[Stored data]
* * * * *
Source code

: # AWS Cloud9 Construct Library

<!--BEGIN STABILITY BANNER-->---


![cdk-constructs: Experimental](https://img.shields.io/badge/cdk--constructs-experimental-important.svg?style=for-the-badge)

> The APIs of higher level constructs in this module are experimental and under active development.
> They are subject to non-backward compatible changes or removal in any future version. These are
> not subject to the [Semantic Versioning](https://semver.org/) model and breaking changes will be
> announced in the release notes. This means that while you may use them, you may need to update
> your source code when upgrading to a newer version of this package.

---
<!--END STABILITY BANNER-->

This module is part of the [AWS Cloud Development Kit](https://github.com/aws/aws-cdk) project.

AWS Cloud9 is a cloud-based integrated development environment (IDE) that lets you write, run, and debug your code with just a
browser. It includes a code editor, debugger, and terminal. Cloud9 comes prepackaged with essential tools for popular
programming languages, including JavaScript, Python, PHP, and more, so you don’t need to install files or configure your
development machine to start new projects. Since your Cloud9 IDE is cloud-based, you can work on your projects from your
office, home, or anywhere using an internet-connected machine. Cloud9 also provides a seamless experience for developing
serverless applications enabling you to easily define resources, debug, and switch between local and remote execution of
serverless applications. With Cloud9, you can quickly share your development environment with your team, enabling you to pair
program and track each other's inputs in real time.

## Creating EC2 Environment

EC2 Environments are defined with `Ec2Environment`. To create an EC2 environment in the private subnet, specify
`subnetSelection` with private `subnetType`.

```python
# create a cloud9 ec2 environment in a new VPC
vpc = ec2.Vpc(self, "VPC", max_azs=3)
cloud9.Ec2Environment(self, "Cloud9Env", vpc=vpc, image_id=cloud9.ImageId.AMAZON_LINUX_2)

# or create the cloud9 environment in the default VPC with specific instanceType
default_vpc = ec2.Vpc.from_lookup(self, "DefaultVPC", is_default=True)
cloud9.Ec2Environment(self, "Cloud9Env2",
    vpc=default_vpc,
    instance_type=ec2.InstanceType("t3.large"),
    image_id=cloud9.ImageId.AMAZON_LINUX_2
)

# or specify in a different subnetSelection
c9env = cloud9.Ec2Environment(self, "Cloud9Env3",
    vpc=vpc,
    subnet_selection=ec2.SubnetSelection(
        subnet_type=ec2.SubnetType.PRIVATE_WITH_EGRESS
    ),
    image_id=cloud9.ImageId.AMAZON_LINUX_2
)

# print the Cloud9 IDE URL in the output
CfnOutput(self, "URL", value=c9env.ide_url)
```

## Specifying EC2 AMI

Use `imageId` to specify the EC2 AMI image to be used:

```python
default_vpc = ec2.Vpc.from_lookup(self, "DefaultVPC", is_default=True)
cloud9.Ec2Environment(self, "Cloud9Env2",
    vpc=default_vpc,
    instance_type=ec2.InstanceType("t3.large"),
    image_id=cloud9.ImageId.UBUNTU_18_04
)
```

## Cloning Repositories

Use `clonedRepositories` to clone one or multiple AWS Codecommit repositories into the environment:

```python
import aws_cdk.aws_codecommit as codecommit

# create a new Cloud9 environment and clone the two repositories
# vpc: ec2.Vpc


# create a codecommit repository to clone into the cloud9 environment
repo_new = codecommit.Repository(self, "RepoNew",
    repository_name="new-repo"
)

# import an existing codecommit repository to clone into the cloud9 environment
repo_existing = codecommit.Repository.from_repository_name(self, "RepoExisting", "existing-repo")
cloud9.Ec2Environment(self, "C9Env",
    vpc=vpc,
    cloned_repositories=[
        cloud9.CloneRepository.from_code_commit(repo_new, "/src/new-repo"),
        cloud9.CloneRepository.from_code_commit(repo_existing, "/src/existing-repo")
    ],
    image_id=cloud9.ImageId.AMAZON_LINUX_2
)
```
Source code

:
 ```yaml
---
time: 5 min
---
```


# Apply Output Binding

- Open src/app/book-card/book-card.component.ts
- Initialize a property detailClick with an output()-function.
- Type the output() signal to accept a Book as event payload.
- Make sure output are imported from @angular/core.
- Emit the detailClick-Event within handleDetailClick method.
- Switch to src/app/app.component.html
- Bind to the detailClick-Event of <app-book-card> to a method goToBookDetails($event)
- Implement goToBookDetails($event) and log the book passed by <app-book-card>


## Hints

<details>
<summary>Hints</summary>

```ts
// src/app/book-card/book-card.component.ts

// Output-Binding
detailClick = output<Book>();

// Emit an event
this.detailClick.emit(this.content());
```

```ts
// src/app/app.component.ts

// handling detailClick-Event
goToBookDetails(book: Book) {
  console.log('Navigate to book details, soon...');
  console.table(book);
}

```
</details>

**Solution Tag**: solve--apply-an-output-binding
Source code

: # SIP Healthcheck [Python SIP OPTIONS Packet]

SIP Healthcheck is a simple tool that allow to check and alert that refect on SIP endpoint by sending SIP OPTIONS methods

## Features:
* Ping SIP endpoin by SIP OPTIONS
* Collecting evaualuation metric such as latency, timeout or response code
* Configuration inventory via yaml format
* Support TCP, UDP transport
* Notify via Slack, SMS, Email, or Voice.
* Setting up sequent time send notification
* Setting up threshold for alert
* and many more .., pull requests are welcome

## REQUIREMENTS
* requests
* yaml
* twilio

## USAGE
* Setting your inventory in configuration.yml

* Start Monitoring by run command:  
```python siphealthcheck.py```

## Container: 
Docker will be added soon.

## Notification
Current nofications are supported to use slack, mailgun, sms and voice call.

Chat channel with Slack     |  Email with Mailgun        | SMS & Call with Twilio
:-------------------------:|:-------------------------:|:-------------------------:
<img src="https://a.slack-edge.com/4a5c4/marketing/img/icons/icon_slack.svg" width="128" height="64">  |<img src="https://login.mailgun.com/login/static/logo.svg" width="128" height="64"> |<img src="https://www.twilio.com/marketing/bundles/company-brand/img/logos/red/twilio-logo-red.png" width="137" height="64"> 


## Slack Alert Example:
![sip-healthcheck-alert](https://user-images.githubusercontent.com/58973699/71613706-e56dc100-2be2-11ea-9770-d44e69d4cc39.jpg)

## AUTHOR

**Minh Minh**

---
* * * * *
◆ Task prompt ◆
Track down all lines above with the string "applications" and copy them.

◆ The answer ◆
serverless applications enabling you to easily define resources, debug, and switch between local and remote execution of
serverless applications. With Cloud9, you can quickly share your development environment with your team, enabling you to pair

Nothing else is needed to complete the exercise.